Importation workflow

The intended workflow for importing data into OpenMunicipio is the following:

  1. the XML import file is divided into "fragments" describing major_areas of the whole ER-model used in OpenMunicipio

  2. the data provider produces an XML describing its knowledge about one or more "fragments"

  3. data integrity is checked within_the_same_fragment

  4. the provided "fragments" are imported into the DB. Here it is fundamental to keep track of what has been imported, when it has been imported, and whether the imported data has been validated by an editor

  5. a backend admin interface must be designed allowing editors to:

    1. approve/not approve imported data
    2. merge two imported records into a single one
    3. split a single record into two possible ones (this may be not needed if we adopt a conservative approach when importing data, i.e. merge data only in case natural_keys are present and match, or never merge data at all)
    4. link records belonging to different areas (e.g. a vote with an act the vote was talking about)

Design:

The XML Schema file for importation should reflect the point of view of data_provider about their knowledge of the data. The database has been divided into three main areas: Bodies, Acts and Votes.

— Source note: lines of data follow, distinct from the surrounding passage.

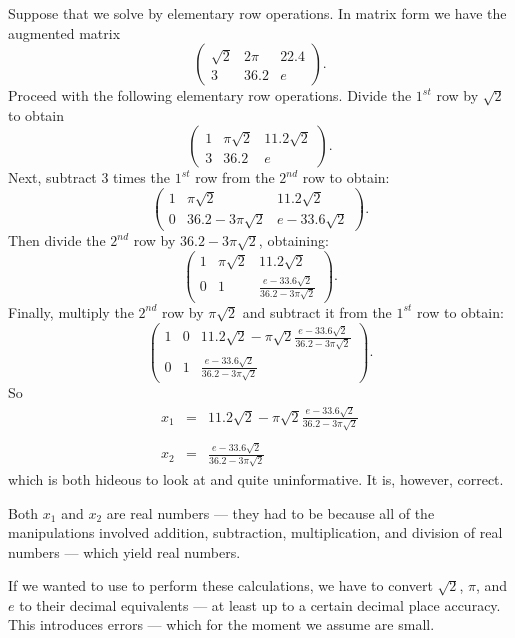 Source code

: Suppose that we solve  by elementary row
operations.  In  matrix form we have the augmented matrix
\[
\left(\begin{array}{cc|c} \sqrt{2} & 2\pi & 22.4\\
3 & 36.2 & e\end{array}\right).
\]
Proceed with the following elementary row operations. Divide the
$1^{st}$ row by $\sqrt{2}$ to obtain
\[
\left(\begin{array}{cc|c} 1 & \pi\sqrt{2} & 11.2\sqrt{2}\\
3 & 36.2 & e\end{array}\right).
\]
Next, subtract $3$ times the $1^{st}$ row from the $2^{nd}$ row
to obtain:
\[
\left(\begin{array}{cc|c} 1 & \pi\sqrt{2} & 11.2\sqrt{2}\\
0 & 36.2- 3\pi\sqrt{2} & e- 33.6\sqrt{2}\end{array}\right).
\]
Then divide the $2^{nd}$ row by $36.2-3\pi\sqrt{2}$,
obtaining:
\[
\left(\begin{array}{cc|c} 1 & \pi\sqrt{2} & 11.2\sqrt{2}\\
0 & 1 & \frac{e-33.6\sqrt{2}}{36.2-3\pi\sqrt{2}}\end{array}\right).
\]
Finally, multiply the $2^{nd}$ row by $\pi\sqrt{2}$ and
subtract it from the $1^{st}$ row to obtain:
\[
\left(\begin{array}{cc|c} 1 & 0 &
11.2\sqrt{2}-\pi\sqrt{2}\frac{e-33.6\sqrt{2}}{36.2-3\pi\sqrt{2}} \\
0 & 1 & \frac{e-33.6\sqrt{2}}{36.2-3\pi\sqrt{2}}\end{array}\right).
\]
So
\begin{eqnarray}
x_1 & = &  11.2\sqrt{2}-\pi\sqrt{2}\frac{e-33.6\sqrt{2}}{36.2-3\pi\sqrt{2}}
\nonumber
\\
  &  &   \label{e:irratans} \\
x_2 & = & \frac{e-33.6\sqrt{2}}{36.2-3\pi\sqrt{2}} \nonumber
\end{eqnarray}
which is both hideous to look at and quite uninformative.  It is,
however, correct.

Both $x_1$ and $x_2$ are real numbers --- they had to be because
all of the manipulations involved addition, subtraction,
multiplication, and division of real numbers --- which yield
real numbers.

If we wanted to use \Matlab to perform these calculations, we
have to convert $\sqrt{2}$, $\pi$, and $e$ to their
decimal equivalents --- at least up to a certain decimal place
accuracy. This introduces errors --- which for the moment we
assume are small.

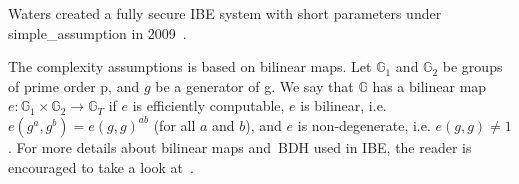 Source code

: Waters created a fully secure \gls{IBE} system with short parameters under \gls{simple_assumption} in 2009~\cite{DBLP:conf/crypto/Waters09}.

The complexity assumptions is based on bilinear maps.
Let $\mathbb{G}_1$ and $\mathbb{G}_2$ be groups of prime order \gls{p}, and $g$ be a generator of \gls{g}. 
We say that $\mathbb{G}$ has a bilinear map $e : \mathbb{G}_1 \times \mathbb{G}_2 \to \mathbb{G}_T$ if $e$ is efficiently computable, $e$ is bilinear, i.e. $e(g^a, g^b) = e(g, g)^{ab}$ (for all $a$ and $b$), and $e$ is non-degenerate, i.e. $e(g,g)\neq 1$.
For more details about bilinear maps and~\gls{BDH} used in \gls{IBE}, the reader is encouraged to take a look at~\cite{DBLP:conf/crypto/BonehF01,DBLP:journals/iacr/Naccache05}.


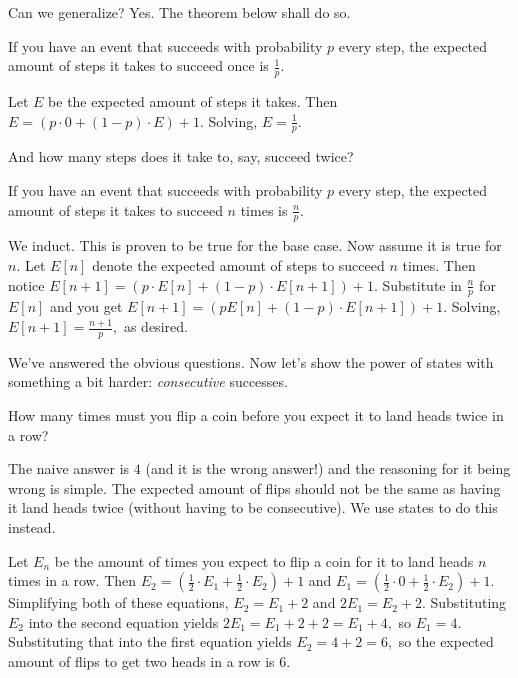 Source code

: \documentclass[blue,onecol]{shooting}
\begin{document}
Can we generalize? Yes. The theorem below shall do so.

\begin{theo}
If you have an event that succeeds with probability $p$ every step, the expected amount of steps it takes to succeed once is $\frac{1}{p}.$
\end{theo}

\begin{pro}
Let $E$ be the expected amount of steps it takes. Then $E=(p\cdot 0+(1-p)\cdot E)+1.$ Solving, $E=\frac{1}{p}.$
\end{pro}

And how many steps does it take to, say, succeed twice?

\begin{theo}
If you have an event that succeeds with probability $p$ every step, the expected amount of steps it takes to succeed $n$ times is $\frac{n}{p}.$
\end{theo}

\begin{pro}
We induct. This is proven to be true for the base case. Now assume it is true for $n.$ Let $E[n]$ denote the expected amount of steps to succeed $n$ times. Then notice $E[n+1]=(p\cdot E[n]+(1-p)\cdot E[n+1])+1.$ Substitute in $\frac{n}{p}$ for $E[n]$ and you get $E[n+1]=(pE[n]+(1-p)\cdot E[n+1])+1.$ Solving, $E[n+1]=\frac{n+1}{p},$ as desired.
\end{pro}

We've answered the obvious questions. Now let's show the power of states with something a bit harder: \textit{consecutive} successes.

\begin{exam}
How many times must you flip a coin before you expect it to land heads twice in a row?
\end{exam}

The naive answer is $4$ (and it is the wrong answer!) and the reasoning for it being wrong is simple. The expected amount of flips should not be the same as having it land heads twice (without having to be consecutive). We use states to do this instead.

\begin{sol}
Let $E_n$ be the amount of times you expect to flip a coin for it to land heads $n$ times in a row. Then $E_2=(\frac{1}{2}\cdot E_1+\frac{1}{2}\cdot E_2)+1$ and $E_1=(\frac{1}{2}\cdot 0+\frac{1}{2}\cdot E_2)+1.$ Simplifying both of these equations, $E_2=E_1+2$ and $2E_1=E_2+2.$ Substituting $E_2$ into the second equation yields $2E_1=E_1+2+2=E_1+4,$ so $E_1=4.$ Substituting that into the first equation yields $E_2=4+2=6,$ so the expected amount of flips to get two heads in a row is $6.$
\end{sol}
\end{document}

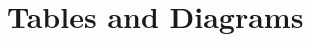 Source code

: \documentclass[10pt]{article}
\begin{document}




\pagebreak[4]


\section {Tables and Diagrams}


\end{document}
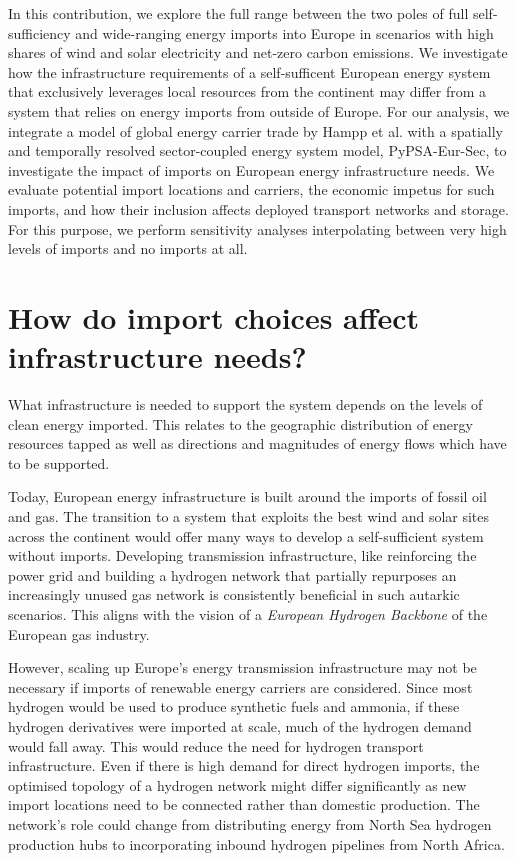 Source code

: \documentclass[10pt,5p,reversenotenum,lefttitle]{elsarticle}
\begin{document}
In this contribution, we explore the full range between the two poles of full
self-sufficiency and wide-ranging energy imports into Europe in scenarios with
high shares of wind and solar electricity and net-zero carbon emissions. We
investigate how the infrastructure requirements of a self-sufficent European
energy system that exclusively leverages local resources from the continent may
differ from a system that relies on energy imports from outside of Europe. For
our analysis, we integrate a model of global energy carrier trade by Hampp et
al.\cite{hamppImportOptions2021} with a spatially and temporally resolved
sector-coupled energy system model,
PyPSA-Eur-Sec,\cite{PyPSAEurSecSectorCoupled} to investigate the impact of
imports on European energy infrastructure needs. We evaluate potential import
locations and carriers, the economic impetus for such imports, and how their
inclusion affects deployed transport networks and storage. For this purpose, we
perform sensitivity analyses interpolating between very high levels of imports
and no imports at all.

\section*{How do import choices affect infrastructure needs?}

What infrastructure is needed to support the system depends on the levels of
clean energy imported. This relates to the geographic distribution of energy
resources tapped as well as directions and magnitudes of energy flows which have
to be supported.

Today, European energy infrastructure is built around the imports of fossil oil
and gas. The transition to a system that exploits the best wind and solar sites
across the continent would offer many ways to develop a self-sufficient system
without imports.\cite{pickeringDiversityOptions2022,brownSynergiesSector2018}
Developing transmission infrastructure, like reinforcing the power grid and
building a hydrogen network that partially repurposes an increasingly unused gas
network is consistently beneficial in such autarkic
scenarios.\cite{neumannBenefitsHydrogen2022a,wetzelGreenEnergy2022,victoriaSpeedTechnological2022}
This aligns with the vision of a \textit{European Hydrogen Backbone} of the
European gas industry.
\cite{gasforclimateEuropeanHydrogen2020,gasforclimateEuropeanHydrogen2022}

However, scaling up Europe's energy transmission infrastructure may not be
necessary if imports of renewable energy carriers are considered. Since most
hydrogen would be used to produce synthetic fuels and
ammonia,\cite{neumannBenefitsHydrogen2022a} if these hydrogen derivatives were
imported at scale, much of the hydrogen demand would fall away. This would
reduce the need for hydrogen transport infrastructure. Even if there is high
demand for direct hydrogen imports, the optimised topology of a hydrogen network
might differ significantly as new import locations need to be connected rather
than domestic production. The network's role could change from distributing
energy from North Sea hydrogen production hubs to incorporating inbound hydrogen
pipelines from North Africa.
\end{document}
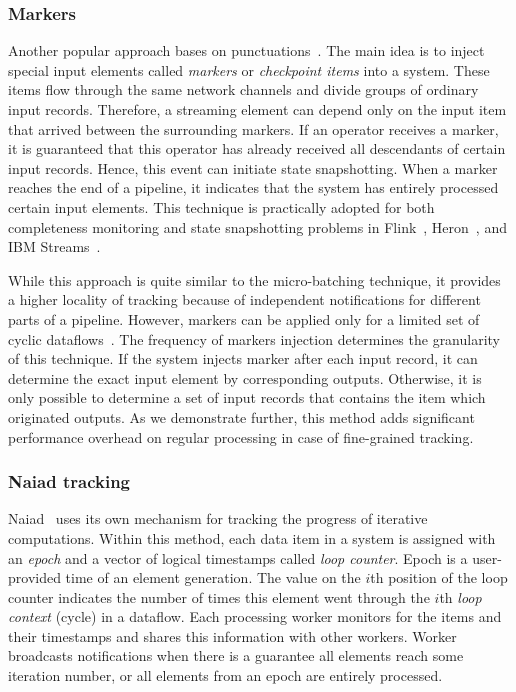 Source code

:\subsubsection{Markers}

Another popular approach bases on punctuations~\cite{Tucker:2003:EPS:776752.776780}. The main idea is to inject special input elements called {\em markers} or {\em checkpoint items} into a system. These items flow through the same network channels and divide groups of ordinary input records. Therefore, a streaming element can depend only on the input item that arrived between the surrounding markers. If an operator receives a marker, it is guaranteed that this operator has already received all descendants of certain input records. Hence, this event can initiate state snapshotting. When a marker reaches the end of a pipeline, it indicates that the system has entirely processed certain input elements. This technique is practically adopted for both completeness monitoring and state snapshotting problems in Flink~\cite{Carbone:2017:SMA:3137765.3137777}, Heron~\cite{Kulkarni:2015:THS:2723372.2742788}, and IBM Streams~\cite{jacques2016consistent}. 

While this approach is quite similar to the micro-batching technique, it provides a higher locality of tracking because of independent notifications for different parts of a pipeline. However, markers can be applied only for a limited set of cyclic dataflows~\cite{carbone2018scalable}. The frequency of markers injection determines the granularity of this technique. If the system injects marker after each input record, it can determine the exact input element by corresponding outputs. Otherwise, it is only possible to determine a set of input records that contains the item which originated outputs. As we demonstrate further, this method adds significant performance overhead on regular processing in case of fine-grained tracking.

\subsubsection{Naiad tracking}

Naiad~\cite{Murray:2013:NTD:2517349.2522738} uses its own mechanism for tracking the progress of iterative computations. Within this method, each data item in a system is assigned with an {\em epoch} and a vector of logical timestamps called {\em loop counter}. Epoch is a user-provided time of an element generation. The value on the $i$th position of the loop counter indicates the number of times this element went through the $i$th {\em loop context} (cycle) in a dataflow. Each processing worker monitors for the items and their timestamps and shares this information with other workers. Worker broadcasts notifications when there is a guarantee all elements reach some iteration number, or all elements from an epoch are entirely processed.

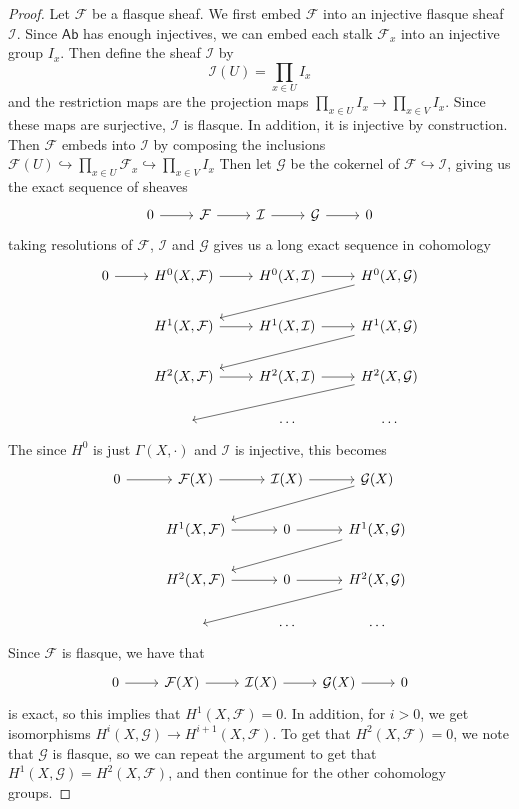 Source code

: \begin{proof}
Let $\mathcal{F}$ be a flasque sheaf. We first embed $\mathcal{F}$ into an injective
flasque sheaf $\mathcal{I}$. Since $\mathsf{Ab}$ has enough injectives, we can embed
each stalk $\mathcal{F}_x$ into an injective group $I_x$. Then define the sheaf
$\mathcal{I}$ by
\[
\mathcal{I}(U) = \prod_{x \in U} I_x
\]
and the restriction maps are the projection maps
$\prod_{x \in U} I_x \to \prod_{x \in V} I_x$. Since these maps are surjective,
$\mathcal{I}$ is flasque. In addition, it is injective by construction. Then
$\mathcal{F}$ embeds into $\mathcal{I}$ by composing the inclusions
$\mathcal{F}(U)\hookrightarrow\prod_{x\in U}\mathcal{F}_x\hookrightarrow\prod_{x\in V}I_x$
Then let $\mathcal{G}$ be the cokernel of $\mathcal{F} \hookrightarrow \mathcal{I}$,
giving us the exact sequence of sheaves
\[\begin{tikzcd}
0 \ar[r] & \mathcal{F} \ar[r] & \mathcal{I} \ar[r] & \mathcal{G} \ar[r] & 0
\end{tikzcd}\]
taking resolutions of $\mathcal{F}$, $\mathcal{I}$ and $\mathcal{G}$ gives
us a long exact sequence in cohomology
\[\begin{tikzcd}
0 \ar[r] & H^0(X,\mathcal{F}) \ar[r] & H^0(X,\mathcal{I}) \ar[r]
& H^0(X,\mathcal{G}) \ar[dll] \\
& H^1(X,\mathcal{F}) \ar[r] & H^1(X, \mathcal{I}) \ar[r] & H^1(X,\mathcal{G})\ar[dll] \\
& H^2(X,\mathcal{F}) \ar[r] & H^2(X, \mathcal{I}) \ar[r] & H^2(X,\mathcal{G})\ar[dll] \\
& ~ & \cdots & \cdots
\end{tikzcd}\]
The since $H^0$ is just $\Gamma(X,\cdot)$ and $\mathcal{I}$ is injective, this becomes
\[\begin{tikzcd}
0 \ar[r] & \mathcal{F}(X) \ar[r] & \mathcal{I}(X) \ar[r] & \mathcal{G}(X) \ar[dll] \\
& H^1(X,\mathcal{F}) \ar[r] & 0 \ar[r] & H^1(X,\mathcal{G}) \ar[dll] \\
& H^2(X,\mathcal{F}) \ar[r] & 0 \ar[r] & H^2(X,\mathcal{G}) \ar[dll] \\
& ~ & \cdots & \cdots
\end{tikzcd}\]
Since $\mathcal{F}$ is flasque, we have that
\[\begin{tikzcd}
0 \ar[r] & \mathcal{F}(X) \ar[r] & \mathcal{I}(X) \ar[r] & \mathcal{G}(X) \ar[r] & 0
\end{tikzcd}\]
is exact, so this implies that $H^1(X,\mathcal{F}) = 0$. In addition, for $i > 0$,
we get isomorphisms $H^i(X,\mathcal{G}) \to H^{i+1}(X, \mathcal{F})$. To get that
$H^2(X,\mathcal{F}) = 0$, we note that $\mathcal{G}$ is flasque, so we can
repeat the argument to get that $H^1(X,\mathcal{G}) = H^2(X, \mathcal{F})$, and
then continue for the other cohomology groups.
\end{proof}
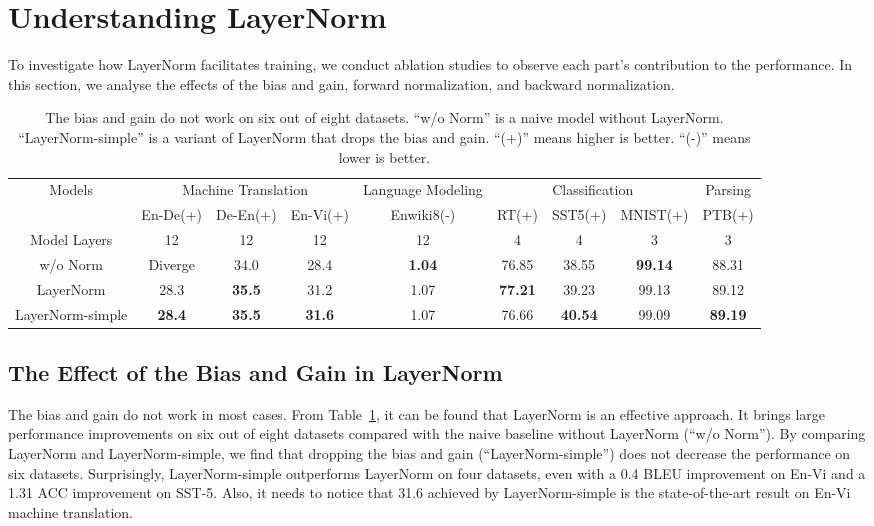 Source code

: \documentclass{article}
\begin{document}
  
\section{Understanding LayerNorm}
To investigate how LayerNorm facilitates training, we conduct ablation studies to
observe each part's contribution to the performance. In this section, we analyse the effects of the bias and gain, forward normalization, and backward normalization.


\begin{table}[h]
\small
\setlength{\tabcolsep}{2.5pt}
\centering
\caption{ The bias and gain do not work on six out of eight datasets.  ``w/o Norm'' is a naive model without LayerNorm. ``LayerNorm-simple'' is a variant of LayerNorm that drops the bias and gain. ``(+)'' means higher is better. ``(-)'' means lower is better. }
  \scalebox{0.95}
    {
 \begin{tabular}{c|ccc|c|ccc|c}
  \toprule  \multirow{2}{*}{Models}&\multicolumn{3}{c|}{Machine Translation} &\multicolumn{1}{c|}{Language Modeling} &\multicolumn{3}{c|}{ Classification}  & Parsing  \\
  \cmidrule{2-9}
 & En-De(+) & De-En(+) & En-Vi(+) & Enwiki8(-) & RT(+)  & SST5(+) &  MNIST(+) & PTB(+) \\
    \midrule   Model Layers  & 12 & 12 & 12 & 12 & 4 & 4 & 3 & 3\\
   \midrule   w/o Norm  &Diverge & 34.0 & 28.4 & \textbf{1.04} & 76.85 & 38.55 & \textbf{99.14} &88.31\\ 
  LayerNorm  & 28.3 & \textbf{35.5} &  31.2& 1.07 & \textbf{77.21} & 39.23   & 99.13 & 89.12\\
  


  LayerNorm-simple  & \textbf{28.4} & \textbf{35.5} & \textbf{31.6} &1.07 & 76.66 & 
  \textbf{40.54} & 99.09 & \textbf{89.19}\\



  \bottomrule \end{tabular}}
  
  \label{tab:bias}
  \end{table}


\subsection{The Effect of the Bias and Gain in LayerNorm }
The bias and gain do not work in most cases. From Table~\ref{tab:bias},
it can be found that LayerNorm is an effective approach. It brings large performance improvements on six out of eight datasets compared with the naive baseline without LayerNorm (``w/o Norm''). By comparing LayerNorm and LayerNorm-simple, we find that dropping the bias and gain (``LayerNorm-simple'') does not  decrease the performance on six datasets. Surprisingly, LayerNorm-simple  outperforms LayerNorm on four datasets, even with a 0.4 BLEU improvement on En-Vi and a 1.31 ACC improvement on SST-5. Also, it needs to notice that 31.6 achieved by LayerNorm-simple is the state-of-the-art result on En-Vi machine translation. 
\end{document}
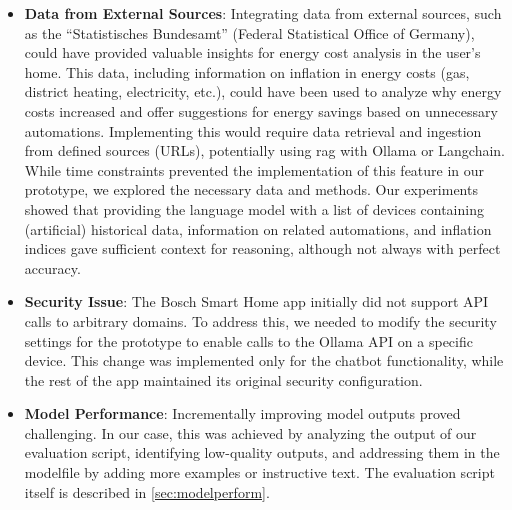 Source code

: \begin{itemize}
    \item \textbf{Data from External Sources}: Integrating data from external sources, such as the ``Statistisches Bundesamt'' (Federal Statistical Office of Germany), could have provided valuable insights for energy cost analysis in the user's home. This data, including information on inflation in energy costs (gas, district heating, electricity, etc.), could have been used to analyze why energy costs increased and offer suggestions for energy savings based on unnecessary automations. Implementing this would require data retrieval and ingestion from defined sources (URLs), potentially using \gls{rag} with Ollama or Langchain. While time constraints prevented the implementation of this feature in our prototype, we explored the necessary data and methods. Our experiments showed that providing the language model with a list of devices containing (artificial) historical data, information on related automations, and inflation indices gave sufficient context for reasoning, although not always with perfect accuracy.
    
    \item \textbf{Security Issue}: The Bosch Smart Home app initially did not support API calls to arbitrary domains. To address this, we needed to modify the security settings for the prototype to enable calls to the Ollama API on a specific device. This change was implemented only for the chatbot functionality, while the rest of the app maintained its original security configuration.

    \item \textbf{Model Performance}: Incrementally improving model outputs proved challenging. In our case, this was achieved by analyzing the output of our evaluation script, identifying low-quality outputs, and addressing them in the modelfile by adding more examples or instructive text. The evaluation script itself is described in \cref{sec:modelperform}.
\end{itemize}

  • Bodies provide the structure of the offices where elected people and public employee work. Through offices we should also get the information of the people working there.
  • Acts collects information about deliberations, motions and other sorts of acts debated in public assemblies.
  • Votes register every ballot, those who took part in the ballot, their vote, and so on.

High-level view

  • Person

    • @first_name
    • @last_name
    • @birth_date [optional]
    • @birth_place [optional]
    • @sex [optional]
    • @ssn [optional]
  • Office

    • Charge (0,n)
      • Person (1,1)
      • @id [required]
      • @start_date [optional]
      • @end_date [optional]
      • @end_reason [optional]
      • @description [optional]
    • @name
    • @description [optional]
  • Company

    • Charge (0,n)
      • Person (1,1)
      • @id [required]
      • @start_date [optional]
      • @end_date [optional]
      • @end_reason [optional]
      • @description [optional]
    • @name
    • @description [optional]
  • Mayor | CityGovernment | Council | Commission

    • Charge (0,n)
      • Person (1,1)
      • @id [required]
      • @start_date [optional]
      • @end_date [optional]
      • @end_reason [optional]
      • @description [optional]
    • @name
    • @description [optional]
  • OpenMunicipio

    • People (0,1)
      • Offices (0,1)
        • Office (0,n)
      • Companies (0,1)
        • Company (0,n)
      • Institutions (0,1)
        • Mayor (0,1)
        • CityGovernment (0,1)
        • CityCouncil (0,1)
        • Commission (0,n)
    • Acts (0,1)
      • ActsCouncil (0,1)
        • Interrogation (0,n)
        • Interpellation (0,n)
        • Motion (0,n)
        • Agenda (0,n)
        • Emendation (0,n)
        • CouncilDeliberation (0,n)
      • ActsCityGovernment (0,1)
        • CityGovernmentDeliberation (0,n)
        • Investigation (0,n)
        • Decision (0,n)
      • ActsMayor (0,1)
        • Regulation (0,n)
        • Decree (0,n)
      • ActsOffices (0,n)
        • Determination (0,n)
    • Sittings (0,1)
      • Sitting (1,n)
        • Votation (0,n)
          • Subject (1,1)
          • Votes (1,1)
          • @seq_num [required]
          • @date_time [required]
          • @presents [required]
          • @partecipants [required]
          • @legal_number [required]
          • @counter_yes [required]
          • @counter_no [required]
          • @counter_abs [required]
          • @outcome { approved, rejected }
        • @num [required]
        • @date [required]
        • @call [required]

Experimenting

Workflow for testing:

  1. define OpenOfficeDataImport.xsd to validate the entire document

  2. populate persons.xml with the <Persons>...</Persons> fragment

  3. repeat previous step for groups.xml (with the <Groups>...</Groups> fragment) and so on ...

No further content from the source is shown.